[proofplan]
We use the curve-class definition of tangent vectors. A tangent vector $v \in T_pM$ is represented by a smooth curve $\gamma$ through $p$, and the differential of a smooth map sends the class $[\gamma]$ to the class of the composed curve. Applying this definition first to $G \circ F$ and then separately to $F$ and $G$ gives the same curve class in $T_{G(F(p))}P$. The identity statement follows from the same definition because composing a curve with $\operatorname{id}_M$ leaves the curve unchanged.
[/proofplan]
[step:Evaluate both sides on an arbitrary tangent vector represented by a curve]

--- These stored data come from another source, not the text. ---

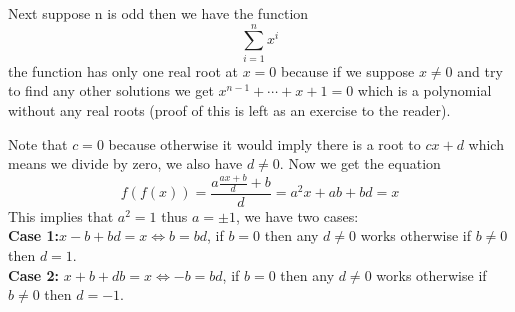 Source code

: \begin{problem}
{	Next suppose n is odd then we have the function $$\sum_{i=1}^{n}x^i$$ the function has only one real root at $x=0$ because if we suppose $x\neq0$ and try to find any other solutions we get $x^{n-1}+\cdots+x+1=0$ which is a polynomial without any real roots (proof of this is left as an exercise to the reader).
	}
\end{problem}

\begin{problem}
	Note that $c=0$ because otherwise it would imply there is a root to $cx+d$ which means we divide by zero, we also have $d\neq 0$. Now we get the equation $$f(f(x))=\frac{a\frac{ax+b}{d}+b}{d}=a^2x+ab+bd=x$$
	This implies that $a^2=1$ thus $a=\pm 1$, we have two cases:\\
	\textbf{Case 1:}$x-b+bd=x\iff b=bd$, if $b=0$ then any $d\neq 0$ works otherwise if $b\neq 0$ then $d=1$.\\
	\textbf{Case 2:} $x+b+db=x\iff-b=bd$, if $b=0$ then any $d\neq 0$ works otherwise if $b\neq0$ then $d=-1$.
\end{problem}

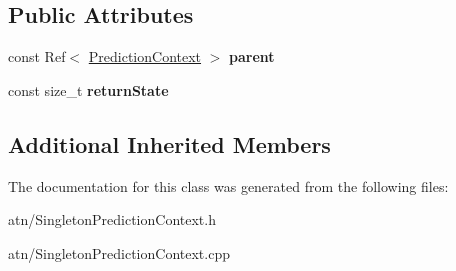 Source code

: \subsection*{Public Attributes}
\begin{DoxyCompactItemize}
\item 
\mbox{\label{classantlr4_1_1atn_1_1SingletonPredictionContext_afefd7a72db8ae9da2cf7e33ec1d0c921}} 
const Ref$<$ \hyperlink{classantlr4_1_1atn_1_1PredictionContext}{Prediction\+Context} $>$ {\bfseries parent}
\item 
\mbox{\label{classantlr4_1_1atn_1_1SingletonPredictionContext_a7fcf91e83cd1d904d964ae9a67779653}} 
const size\+\_\+t {\bfseries return\+State}
\end{DoxyCompactItemize}
\subsection*{Additional Inherited Members}


The documentation for this class was generated from the following files\+:\begin{DoxyCompactItemize}
\item 
atn/Singleton\+Prediction\+Context.\+h\item 
atn/Singleton\+Prediction\+Context.\+cpp\end{DoxyCompactItemize}
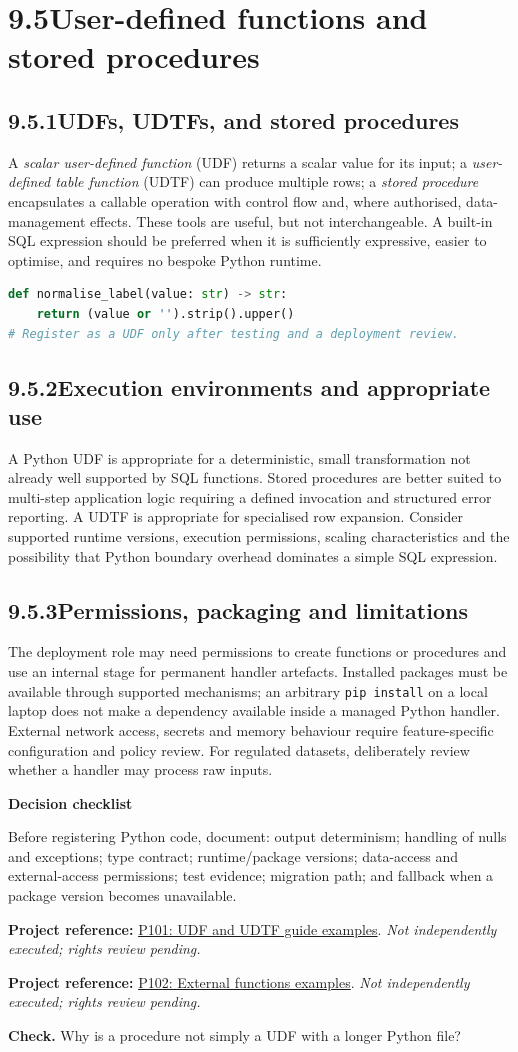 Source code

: \documentclass[11pt,twoside]{article}
\newcommand{\topic}[2]{\subsection*{#1\quad #2}}
\newcommand{\repo}[2]{\par\begingroup\fontsize{8.0}{9.6}\selectfont\sffamily\color{inkgray}\textbf{Project reference:} \href{#2}{#1}. \textit{Not independently executed; rights review pending.}\par\endgroup}
\begin{document}
\section*{9.5\quad User-defined functions and stored procedures}
\topic{9.5.1}{UDFs, UDTFs, and stored procedures}
A \emph{scalar user-defined function} (UDF) returns a scalar value for its input; a \emph{user-defined table function} (UDTF) can produce multiple rows; a \emph{stored procedure} encapsulates a callable operation with control flow and, where authorised, data-management effects. These tools are useful, but not interchangeable. A built-in SQL expression should be preferred when it is sufficiently expressive, easier to optimise, and requires no bespoke Python runtime.
\begin{lstlisting}[language=Python,caption={Pure handler idea; deployment and account rights not demonstrated.}]
def normalise_label(value: str) -> str:
    return (value or '').strip().upper()
# Register as a UDF only after testing and a deployment review.
\end{lstlisting}
\topic{9.5.2}{Execution environments and appropriate use}
A Python UDF is appropriate for a deterministic, small transformation not already well supported by SQL functions. Stored procedures are better suited to multi-step application logic requiring a defined invocation and structured error reporting. A UDTF is appropriate for specialised row expansion. Consider supported runtime versions, execution permissions, scaling characteristics and the possibility that Python boundary overhead dominates a simple SQL expression.
\topic{9.5.3}{Permissions, packaging and limitations}
The deployment role may need permissions to create functions or procedures and use an internal stage for permanent handler artefacts. Installed packages must be available through supported mechanisms; an arbitrary \texttt{pip install} on a local laptop does not make a dependency available inside a managed Python handler. External network access, secrets and memory behaviour require feature-specific configuration and policy review. For regulated datasets, deliberately review whether a handler may process raw inputs.
\begin{whitebox}\textbf{Decision checklist}\par
Before registering Python code, document: output determinism; handling of nulls and exceptions; type contract; runtime/package versions; data-access and external-access permissions; test evidence; migration path; and fallback when a package version becomes unavailable.\end{whitebox}
\repo{P101: UDF and UDTF guide examples}{https://github.com/Snowflake-Labs/sfguide-UDF-UDTF-examples}
\repo{P102: External functions examples}{https://github.com/Snowflake-Labs/sfguide-external-functions-examples}
\textbf{Check.} Why is a procedure not simply a UDF with a longer Python file?
\newpage
\end{document}
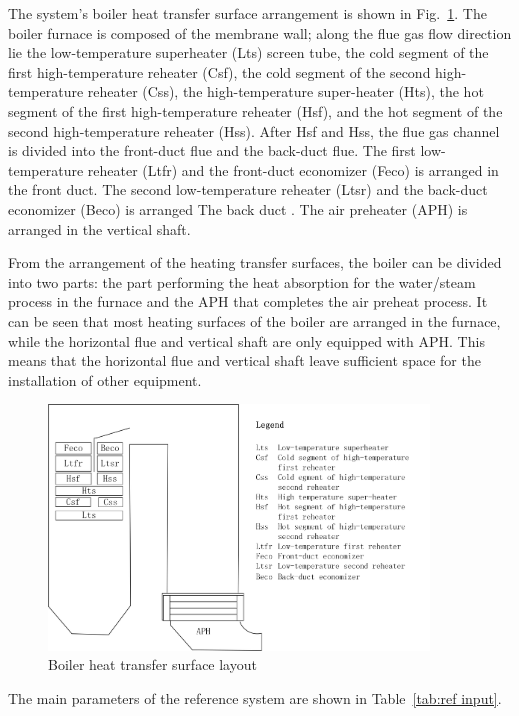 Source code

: \documentclass[preprint,12pt]{elsarticle}
\begin{document}
The system's boiler heat transfer surface arrangement is shown in Fig.~\ref{fig:boiler_surface}. 
The boiler furnace is composed of the membrane wall; along the flue gas flow direction lie the low-temperature superheater (Lts) screen tube, the cold segment of the first high-temperature reheater (Csf), the cold segment of the second high-temperature reheater (Css), the high-temperature super-heater (Hts), the hot segment of the first high-temperature reheater (Hsf), and the hot segment of the second high-temperature reheater (Hss).
After Hsf and Hss, the flue gas channel is divided into the front-duct flue and the back-duct flue.
The first low-temperature reheater (Ltfr) and the front-duct economizer (Feco) is arranged in the front duct.
The second low-temperature reheater (Ltsr) and the back-duct economizer (Beco) is arranged The back duct .
The air preheater (APH) is arranged in the vertical shaft.

From the arrangement of the heating transfer surfaces, the boiler can be divided into two parts: the part performing the heat absorption for the water/steam process in the furnace and the APH that completes the air preheat process.
It can be seen that most heating surfaces of the boiler are arranged in the furnace, while the horizontal flue and vertical shaft are only equipped with APH.
This means that the horizontal flue and vertical shaft leave sufficient space for the installation of other equipment.

\begin{figure}[htbp]
\centering
\includegraphics[width=0.9\textwidth]{fig/boiler_surface.png}
\caption{Boiler heat transfer surface layout} 
\label{fig:boiler_surface}
\end{figure}


The main parameters of the reference system are shown in Table~\ref{tab:ref input}.
\end{document}
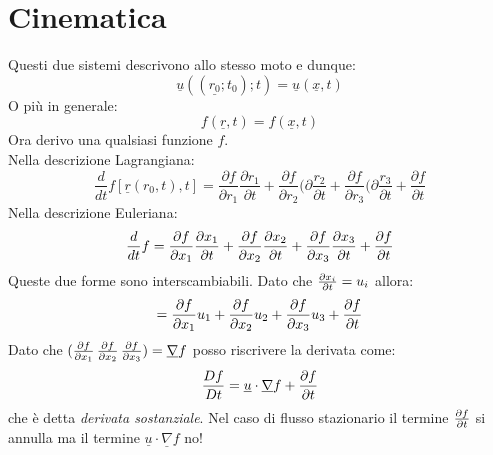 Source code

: \section{Cinematica}
Questi due sistemi descrivono allo stesso moto e dunque:
\begin{equation*}
  \underline{u}((\underline{r_0}; t_0); t) = \underline{u}(\underline{x},t)
\end{equation*}
O più in generale:
\begin{equation}
  f(\underline{r},t) = f(\underline{x},t)
\end{equation}
Ora derivo una qualsiasi funzione $ f $.\\
Nella descrizione Lagrangiana:
\begin{equation}
  \frac{d}{dt}f[\underline{r}(r_0,t),t] = \frac{\partial f}{\partial r_1} \frac{\partial r_1}{\partial t} + \frac{\partial f}{\partial r_2} (\partial \frac{r_2}{\partial t} + \frac{\partial f}{\partial r_3} (\partial \frac{r_3}{\partial t} + \frac{\partial f}{\partial t} 
\end{equation}
Nella descrizione Euleriana:
\begin{equation}
  \frac{d}{dt}f=\frac{\partial f}{\partial x_1}\frac{\partial x_1}{\partial t} + \frac{\partial f}{\partial x_2}\frac{\partial x_2}{\partial t} + \frac{\partial f}{\partial x_3}\frac{\partial x_3}{\partial t}+\frac{\partial f}{\partial t}
\end{equation}
Queste due forme sono interscambiabili. Dato che $ \frac{\partial x_i}{\partial t} = u_i $ allora:
\begin{equation*}
  = \frac{\partial f}{\partial x_1} u_1+\frac{\partial f}{\partial x_2}u_2+\frac{\partial f}{\partial x_3}u_3+\frac{\partial f}{\partial t}
\end{equation*}
Dato che $(\frac{\partial f}{\partial x_1} \, \frac{\partial f}{\partial x_2} \, \frac{\partial f}{\partial x_3}) = \underline{\nabla}f$ posso riscrivere la derivata come:
\begin{equation}
  \label{eq:derivata_sostanziale}
  \frac{Df}{Dt}=\underline{u}\cdot\underline{\nabla}f + \frac{\partial f}{\partial t}
\end{equation}
che è detta \emph{derivata sostanziale}.
Nel caso di flusso stazionario il termine $ \frac{\partial f}{\partial t} $ si annulla ma il termine $ \underline{u}\cdot\underline{\nabla}f $ no!
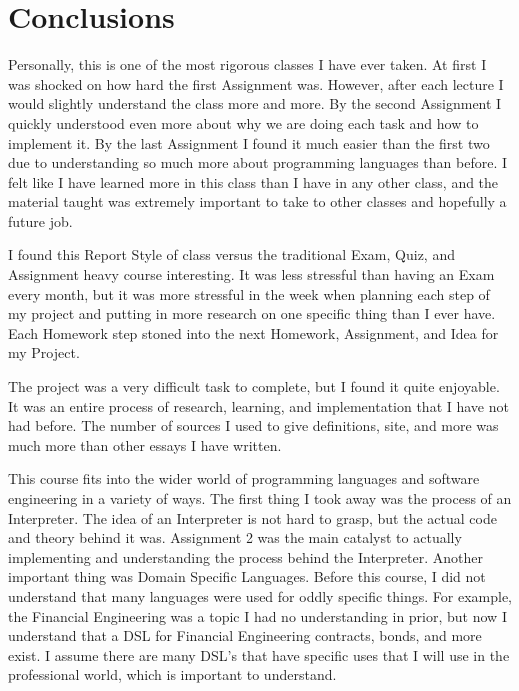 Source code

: \documentclass{article}
\theoremstyle{theorem}
\theoremstyle{definition}
\theoremstyle{remark}
\begin{document}
\section{Conclusions}\label{conclusions}

Personally, this is one of the most rigorous classes I have ever taken. At first I was shocked on how hard the first Assignment was. However, after each lecture I would slightly understand the class more and more. By the second Assignment I quickly understood even more about why we are doing each task and how to implement it. By the last Assignment I found it much easier than the first two due to understanding so much more about programming languages than before. I felt like I have learned more in this class than I have in any other class, and the material taught was extremely important to take to other classes and hopefully a future job. 

\noindent\newline I found this Report Style of class versus the traditional Exam, Quiz, and Assignment heavy course interesting. It was less stressful than having an Exam every month, but it was more stressful in the week when planning each step of my project and putting in more research on one specific thing than I ever have. Each Homework step stoned into the next Homework, Assignment, and Idea for my Project. 

\noindent\newline The project was a very difficult task to complete, but I found it quite enjoyable. It was an entire process of research, learning, and implementation that I have not had before. The number of sources I used to give definitions, site, and more was much more than other essays I have written.

\noindent\newline This course fits into the wider world of programming languages and software engineering in a variety of ways. The first thing I took away was the process of an Interpreter. The idea of an Interpreter is not hard to grasp, but the actual code and theory behind it was. Assignment 2 was the main catalyst to actually implementing and understanding the process behind the Interpreter. Another important thing was Domain Specific Languages. Before this course, I did not understand that many languages were used for oddly specific things. For example, the Financial Engineering was a topic I had no understanding in prior, but now I understand that a DSL for Financial Engineering contracts, bonds, and more exist. I assume there are many DSL's that have specific uses that I will use in the professional world, which is important to understand. 
\end{document}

Fix $p \in M$. Let $v \in T_pM$ be arbitrary, and choose $\varepsilon > 0$ and a smooth curve
\begin{align*}
\gamma : (-\varepsilon,\varepsilon) \to M
\end{align*}
such that $\gamma(0)=p$ and $v=[\gamma]$ in the curve-class model of $T_pM$.
Define the smooth composition
\begin{align*}
H : M &\to P \\
x &\mapsto G(F(x)).
\end{align*}
By the definition of the differential using curve classes,
\begin{align*}
dH_p(v)=d(G\circ F)_p([\gamma])=[H\circ \gamma]=[G\circ F\circ \gamma].
\end{align*}
On the other hand, the differential of $F$ at $p$ sends
\begin{align*}
dF_p([\gamma])=[F\circ \gamma]\in T_{F(p)}N,
\end{align*}
because $(F\circ \gamma)(0)=F(p)$. Applying the differential of $G$ at $F(p)$ gives
\begin{align*}
dG_{F(p)}(dF_p([\gamma]))
= dG_{F(p)}([F\circ \gamma])
= [G\circ F\circ \gamma].
\end{align*}
Thus
\begin{align*}
d(G\circ F)_p(v)=\bigl(dG_{F(p)}\circ dF_p\bigr)(v).
\end{align*}
[guided]
We prove equality of two linear maps
\begin{align*}
d(G\circ F)_p,\quad dG_{F(p)}\circ dF_p : T_pM \to T_{G(F(p))}P
\end{align*}
by evaluating them on an arbitrary tangent vector. In the curve-class model, a vector $v \in T_pM$ is represented by a smooth curve through $p$. Thus choose $\varepsilon > 0$ and a smooth curve
\begin{align*}
\gamma : (-\varepsilon,\varepsilon) \to M
\end{align*}
with $\gamma(0)=p$ and $v=[\gamma]$.
Let
\begin{align*}
H : M &\to P \\
x &\mapsto G(F(x))
\end{align*}
denote the composition $G\circ F$. By definition, the differential of $H$ sends the curve class $[\gamma]$ to the curve class of $H\circ\gamma$. Therefore
\begin{align*}
d(G\circ F)_p(v)
= dH_p([\gamma])
= [H\circ \gamma]
= [G\circ F\circ \gamma].
\end{align*}
Now evaluate the right-hand side. First, the differential of $F$ sends $[\gamma]$ to the tangent vector represented by the curve $F\circ\gamma$:
\begin{align*}
dF_p([\gamma])=[F\circ \gamma].
\end{align*}
This class lies in $T_{F(p)}N$ because
\begin{align*}
(F\circ\gamma)(0)=F(\gamma(0))=F(p).
\end{align*}
Next, applying $dG_{F(p)}$ sends this class to the class of the further composition with $G$:
\begin{align*}
dG_{F(p)}(dF_p([\gamma]))
= dG_{F(p)}([F\circ \gamma])
= [G\circ F\circ \gamma].
\end{align*}
Both sides therefore send the same arbitrary vector $v=[\gamma]$ to the same element $[G\circ F\circ \gamma]$ of $T_{G(F(p))}P$.
[/guided]
[/step]
[step:Conclude equality of the two differentials]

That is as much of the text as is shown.